2. What levels of RAID does the RAID controller card support? Which RAID level is best to use? Print any important information in the RAID controller documentation that supports your decisions.


----------



## Nabarun (Jun 13, 2014)

These are very basic things every system administrator is supposed to know. Server downtime is not going to be solved by implementing RAID. First figure out what IS the source of the problem. If you do want to do a RAID array anyway, it will be best if you do a basic reading on the subject. You will need to know about OS, storage, filesystems, volume managers etc to properly implement a suitable RAID array to meet your needs. What will suit you depends on your requirements and budget, and it will be childish to make any kind of recommendation.

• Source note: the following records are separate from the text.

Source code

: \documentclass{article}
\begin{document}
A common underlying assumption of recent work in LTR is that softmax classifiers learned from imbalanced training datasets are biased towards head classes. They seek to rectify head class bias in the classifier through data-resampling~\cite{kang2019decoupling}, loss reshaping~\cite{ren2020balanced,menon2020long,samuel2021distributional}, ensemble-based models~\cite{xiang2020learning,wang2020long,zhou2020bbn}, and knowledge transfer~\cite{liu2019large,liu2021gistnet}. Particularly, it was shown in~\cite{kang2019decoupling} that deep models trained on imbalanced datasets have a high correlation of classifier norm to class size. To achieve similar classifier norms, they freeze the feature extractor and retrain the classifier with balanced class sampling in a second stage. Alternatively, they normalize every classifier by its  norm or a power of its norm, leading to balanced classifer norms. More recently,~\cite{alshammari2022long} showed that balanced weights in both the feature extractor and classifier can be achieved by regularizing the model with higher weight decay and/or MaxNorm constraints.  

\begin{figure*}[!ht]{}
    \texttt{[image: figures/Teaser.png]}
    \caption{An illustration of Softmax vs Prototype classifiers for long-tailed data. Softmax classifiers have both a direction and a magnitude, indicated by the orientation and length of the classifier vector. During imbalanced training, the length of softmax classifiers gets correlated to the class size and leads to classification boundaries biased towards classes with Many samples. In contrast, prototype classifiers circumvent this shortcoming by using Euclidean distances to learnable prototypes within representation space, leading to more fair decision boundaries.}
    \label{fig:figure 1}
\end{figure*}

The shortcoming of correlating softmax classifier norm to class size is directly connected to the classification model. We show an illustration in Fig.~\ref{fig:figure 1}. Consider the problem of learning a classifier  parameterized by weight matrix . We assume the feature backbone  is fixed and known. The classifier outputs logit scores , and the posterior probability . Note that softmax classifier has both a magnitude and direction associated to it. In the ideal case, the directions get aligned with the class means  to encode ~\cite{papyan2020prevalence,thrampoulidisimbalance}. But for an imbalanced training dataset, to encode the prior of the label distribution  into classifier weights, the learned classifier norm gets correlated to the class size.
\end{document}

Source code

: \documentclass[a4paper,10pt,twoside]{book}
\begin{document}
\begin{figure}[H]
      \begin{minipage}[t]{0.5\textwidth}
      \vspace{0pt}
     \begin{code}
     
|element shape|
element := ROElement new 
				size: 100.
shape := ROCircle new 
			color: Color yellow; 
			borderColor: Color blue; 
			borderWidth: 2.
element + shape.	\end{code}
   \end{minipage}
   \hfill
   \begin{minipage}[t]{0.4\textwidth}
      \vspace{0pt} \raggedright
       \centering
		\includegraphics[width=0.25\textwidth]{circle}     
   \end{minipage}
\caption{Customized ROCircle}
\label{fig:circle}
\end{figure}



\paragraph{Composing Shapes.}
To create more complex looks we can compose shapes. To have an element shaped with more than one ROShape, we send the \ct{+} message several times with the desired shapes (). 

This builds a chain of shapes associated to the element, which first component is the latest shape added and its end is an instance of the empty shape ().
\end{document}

You will need more drives in addition to a RAID controller card. For redundancy of 1 drive there is RAID 1 and RAID 5. RAID 1 basically copies the exact same data to 2 drives, and the resulting array's read speed is a bit better but write speed a bit lower. RAID 5 needs at least 3 drives, where the parity is distributed across all the drives and has redundancy for 1 drive only, and you get effective storage space for 2 drives. But this uses the CPU to generate the parity in various implementations (like Solaris Volume Manager), so keep that in mind. RAID 6 is almost the same as RAID 5, except that it has redundancy for 2 drives. There are more complex arrays like RAID 1+0 and RAID 0+1 etc which require more drives. Do keep in mind that it is not recommended to run servers using consumer-grade drives, since they are not designed for 24x7 high usage like enterprise-grade ones, which have special capabilities.


----------



## TRWOV (Jun 13, 2014)

I think WS2012 already has software RAID support, isn't it? or is it just JBOD?

Anyway, you'd better read up on the RAID5/6 write hole issue although an UPS should take care of that.
http://www.raid-recovery-guide.com/raid5-write-hole.aspx


----------